Tax evasion is the illegal evasion of taxes by individuals, corporations, and trusts. Tax evasion often entails taxpayers deliberately misrepresenting the true state of their affairs to the tax authorities to reduce their tax liability and includes dishonest tax reporting, such as declaring less income, profits or gains than the amounts actually earned, or overstating deductions.
What is ‘Tax Evasion’
Tax evasion is an illegal practice where a person, organization or corporation intentionally avoids paying his true tax liability. Those caught evading taxes are generally subject to criminal charges and substantial penalties. To willfully fail to pay taxes is a federal offense under the Internal Revenue Service (IRS) tax code.
Explaining ‘Tax Evasion’
Tax evasion applies to both the illegal nonpayment as well as the illegal underpayment of taxes. Even if a taxpayer fails to submit appropriate tax forms, the International Revenue Service (IRS) can still determine if taxes were owed based on the information required to be sent in by third parties, such as W-2 information from a person’s employer or 1099s. Generally, a person is not considered to be guilty of tax evasion unless the failure to pay is deemed intentional.

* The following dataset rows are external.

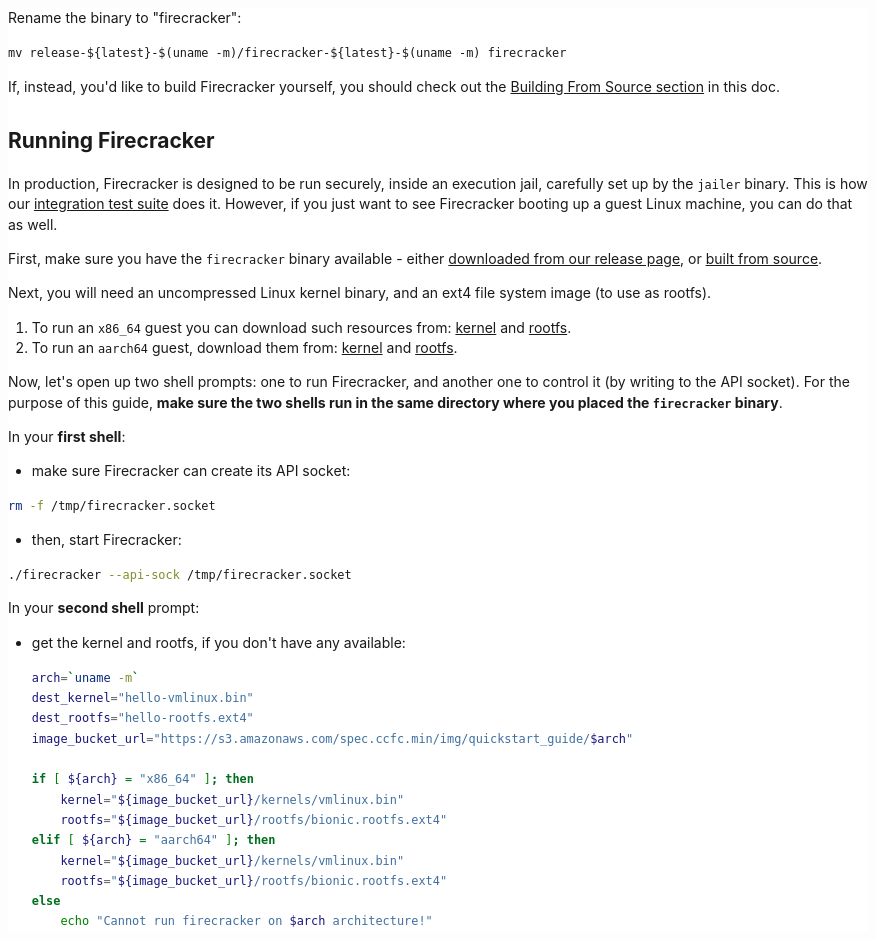 Rename the binary to "firecracker":

```console
mv release-${latest}-$(uname -m)/firecracker-${latest}-$(uname -m) firecracker
```

If, instead, you'd like to build Firecracker yourself, you should check out
the [Building From Source section](#building-from-source) in this doc.

## Running Firecracker

In production, Firecracker is designed to be run securely, inside
an execution jail, carefully set up by the `jailer` binary. This is how
our
[integration test suite](#running-the-integration-test-suite) does it.
However, if you just want to see Firecracker booting up a guest Linux
machine, you can do that as well.

First, make sure you have the `firecracker` binary available - either
[downloaded from our release page](#getting-the-firecracker-binary), or
[built from source](#building-from-source).

Next, you will need an uncompressed Linux kernel binary, and an ext4
file system image (to use as rootfs).

1. To run an `x86_64` guest you can download such resources from:
   [kernel](https://s3.amazonaws.com/spec.ccfc.min/img/quickstart_guide/x86_64/kernels/vmlinux.bin)
   and [rootfs](https://s3.amazonaws.com/spec.ccfc.min/img/quickstart_guide/x86_64/rootfs/bionic.rootfs.ext4).
1. To run an `aarch64` guest, download them from:
   [kernel](https://s3.amazonaws.com/spec.ccfc.min/img/quickstart_guide/aarch64/kernels/vmlinux.bin)
   and [rootfs](https://s3.amazonaws.com/spec.ccfc.min/img/quickstart_guide/aarch64/rootfs/bionic.rootfs.ext4).

Now, let's open up two shell prompts: one to run Firecracker, and another one
to control it (by writing to the API socket). For the purpose of this guide,
**make sure the two shells run in the same directory where you placed the
`firecracker` binary**.

In your **first shell**:

- make sure Firecracker can create its API socket:

```bash
rm -f /tmp/firecracker.socket
```

- then, start Firecracker:

```bash
./firecracker --api-sock /tmp/firecracker.socket
```

In your **second shell** prompt:

- get the kernel and rootfs, if you don't have any available:

  ```bash
  arch=`uname -m`
  dest_kernel="hello-vmlinux.bin"
  dest_rootfs="hello-rootfs.ext4"
  image_bucket_url="https://s3.amazonaws.com/spec.ccfc.min/img/quickstart_guide/$arch"

  if [ ${arch} = "x86_64" ]; then
      kernel="${image_bucket_url}/kernels/vmlinux.bin"
      rootfs="${image_bucket_url}/rootfs/bionic.rootfs.ext4"
  elif [ ${arch} = "aarch64" ]; then
      kernel="${image_bucket_url}/kernels/vmlinux.bin"
      rootfs="${image_bucket_url}/rootfs/bionic.rootfs.ext4"
  else
      echo "Cannot run firecracker on $arch architecture!"
  ```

Failure to pay proper taxes can lead to criminal charges. In order for charges to be levied, it must be determined that the avoidance of taxes was a willful act on the part of the taxpayer. Not only can a person be liable for payment of any taxes that have been left unpaid but they can also be found guilty of official charges and may be required to serve jail time.
Determining Intent to Evade Taxes
When determining if the act of failure to pay was intentional, a variety of factors will be considered. Most commonly, a taxpayer’s financial situation will be examined in an effort to confirm if the nonpayment was the result of committing fraud or of the concealment of reportable income.
Evasion versus Avoidance
While tax evasion requires the use of illegal methods to avoid paying proper taxes, tax avoidance uses legal means to lower the obligations of a taxpayer. This can include efforts such as charitable giving to an approved entity or the investment of income into tax deferred mechanism, such as an individual retirement account (IRA). In the case of an IRA, taxes on the invested funds are not paid until the funds, and any applicable interest payments, have been withdrawn.